##### STUDY MATERIAL #####

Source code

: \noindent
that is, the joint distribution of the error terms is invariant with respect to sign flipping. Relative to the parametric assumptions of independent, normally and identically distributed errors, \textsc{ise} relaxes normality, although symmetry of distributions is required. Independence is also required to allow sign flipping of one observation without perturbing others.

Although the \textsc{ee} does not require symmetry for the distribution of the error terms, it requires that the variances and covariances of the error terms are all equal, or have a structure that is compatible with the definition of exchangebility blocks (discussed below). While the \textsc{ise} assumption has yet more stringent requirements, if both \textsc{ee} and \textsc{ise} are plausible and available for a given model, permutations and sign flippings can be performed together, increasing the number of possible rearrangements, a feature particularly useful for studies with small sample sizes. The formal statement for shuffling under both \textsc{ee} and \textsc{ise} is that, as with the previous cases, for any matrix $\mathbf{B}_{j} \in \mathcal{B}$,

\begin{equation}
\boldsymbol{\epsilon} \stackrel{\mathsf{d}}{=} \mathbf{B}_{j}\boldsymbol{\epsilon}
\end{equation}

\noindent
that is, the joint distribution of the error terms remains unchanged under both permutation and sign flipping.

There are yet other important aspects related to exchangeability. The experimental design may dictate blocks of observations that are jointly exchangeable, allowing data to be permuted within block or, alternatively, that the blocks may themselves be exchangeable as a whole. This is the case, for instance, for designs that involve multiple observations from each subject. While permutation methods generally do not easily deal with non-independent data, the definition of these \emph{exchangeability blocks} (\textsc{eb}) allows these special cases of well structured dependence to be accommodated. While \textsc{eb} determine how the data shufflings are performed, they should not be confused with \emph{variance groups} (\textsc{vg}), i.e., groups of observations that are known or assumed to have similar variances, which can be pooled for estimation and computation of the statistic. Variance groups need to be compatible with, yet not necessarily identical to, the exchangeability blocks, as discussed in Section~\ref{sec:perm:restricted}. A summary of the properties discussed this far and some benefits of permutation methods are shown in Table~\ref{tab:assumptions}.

#####

ACTION ITEM:
Return the material in its entirety, word for word.

EXERCISE SOLUTION:
Source code

: \noindent
that is, the joint distribution of the error terms is invariant with respect to sign flipping. Relative to the parametric assumptions of independent, normally and identically distributed errors, \textsc{ise} relaxes normality, although symmetry of distributions is required. Independence is also required to allow sign flipping of one observation without perturbing others.

Although the \textsc{ee} does not require symmetry for the distribution of the error terms, it requires that the variances and covariances of the error terms are all equal, or have a structure that is compatible with the definition of exchangebility blocks (discussed below). While the \textsc{ise} assumption has yet more stringent requirements, if both \textsc{ee} and \textsc{ise} are plausible and available for a given model, permutations and sign flippings can be performed together, increasing the number of possible rearrangements, a feature particularly useful for studies with small sample sizes. The formal statement for shuffling under both \textsc{ee} and \textsc{ise} is that, as with the previous cases, for any matrix $\mathbf{B}_{j} \in \mathcal{B}$,

\begin{equation}
\boldsymbol{\epsilon} \stackrel{\mathsf{d}}{=} \mathbf{B}_{j}\boldsymbol{\epsilon}
\end{equation}

\noindent
that is, the joint distribution of the error terms remains unchanged under both permutation and sign flipping.

There are yet other important aspects related to exchangeability. The experimental design may dictate blocks of observations that are jointly exchangeable, allowing data to be permuted within block or, alternatively, that the blocks may themselves be exchangeable as a whole. This is the case, for instance, for designs that involve multiple observations from each subject. While permutation methods generally do not easily deal with non-independent data, the definition of these \emph{exchangeability blocks} (\textsc{eb}) allows these special cases of well structured dependence to be accommodated. While \textsc{eb} determine how the data shufflings are performed, they should not be confused with \emph{variance groups} (\textsc{vg}), i.e., groups of observations that are known or assumed to have similar variances, which can be pooled for estimation and computation of the statistic. Variance groups need to be compatible with, yet not necessarily identical to, the exchangeability blocks, as discussed in Section~\ref{sec:perm:restricted}. A summary of the properties discussed this far and some benefits of permutation methods are shown in Table~\ref{tab:assumptions}.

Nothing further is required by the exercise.